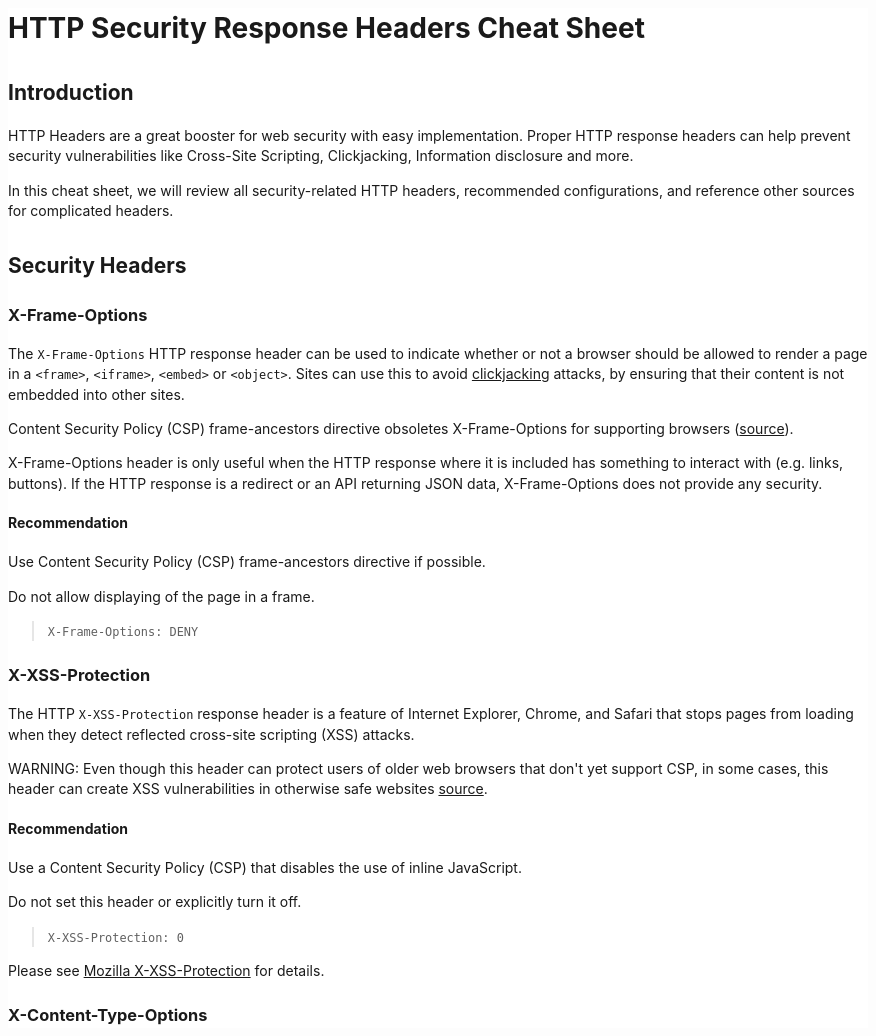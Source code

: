 # HTTP Security Response Headers Cheat Sheet

## Introduction

HTTP Headers are a great booster for web security with easy implementation. Proper HTTP response headers can help prevent security vulnerabilities like Cross-Site Scripting, Clickjacking, Information disclosure and more.

In this cheat sheet, we will review all security-related HTTP headers, recommended configurations, and reference other sources for complicated headers.

## Security Headers

### X-Frame-Options

The `X-Frame-Options` HTTP response header can be used to indicate whether or not a browser should be allowed to render a page in a `<frame>`, `<iframe>`, `<embed>` or `<object>`. Sites can use this to avoid [clickjacking](https://owasp.org/www-community/attacks/Clickjacking) attacks, by ensuring that their content is not embedded into other sites.

Content Security Policy (CSP) frame-ancestors directive obsoletes X-Frame-Options for supporting browsers ([source](https://developer.mozilla.org/en-US/docs/Web/HTTP/Headers/X-Frame-Options)).

X-Frame-Options header is only useful when the HTTP response where it is included has something to interact with (e.g. links, buttons). If the HTTP response is a redirect or an API returning JSON data, X-Frame-Options does not provide any security.

#### Recommendation

Use Content Security Policy (CSP) frame-ancestors directive if possible.

Do not allow displaying of the page in a frame.
> `X-Frame-Options: DENY`

### X-XSS-Protection

The HTTP `X-XSS-Protection` response header is a feature of Internet Explorer, Chrome, and Safari that stops pages from loading when they detect reflected cross-site scripting (XSS) attacks.

WARNING: Even though this header can protect users of older web browsers that don't yet support CSP, in some cases, this header can create XSS vulnerabilities in otherwise safe websites [source](https://developer.mozilla.org/en-US/docs/Web/HTTP/Headers/X-XSS-Protection).

#### Recommendation

Use a Content Security Policy (CSP) that disables the use of inline JavaScript.

Do not set this header or explicitly turn it off.
> `X-XSS-Protection: 0`

Please see [Mozilla X-XSS-Protection](https://developer.mozilla.org/en-US/docs/Web/HTTP/Headers/X-XSS-Protection) for details.

### X-Content-Type-Options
════
**The task**
Every line above from the line with "Headers Cheat Sheet" to the line with "In this cheat" is wanted, ends included; write them out exactly and add no other line.

**Result below**
: # HTTP Security Response Headers Cheat Sheet

## Introduction

HTTP Headers are a great booster for web security with easy implementation. Proper HTTP response headers can help prevent security vulnerabilities like Cross-Site Scripting, Clickjacking, Information disclosure and more.

In this cheat sheet, we will review all security-related HTTP headers, recommended configurations, and reference other sources for complicated headers.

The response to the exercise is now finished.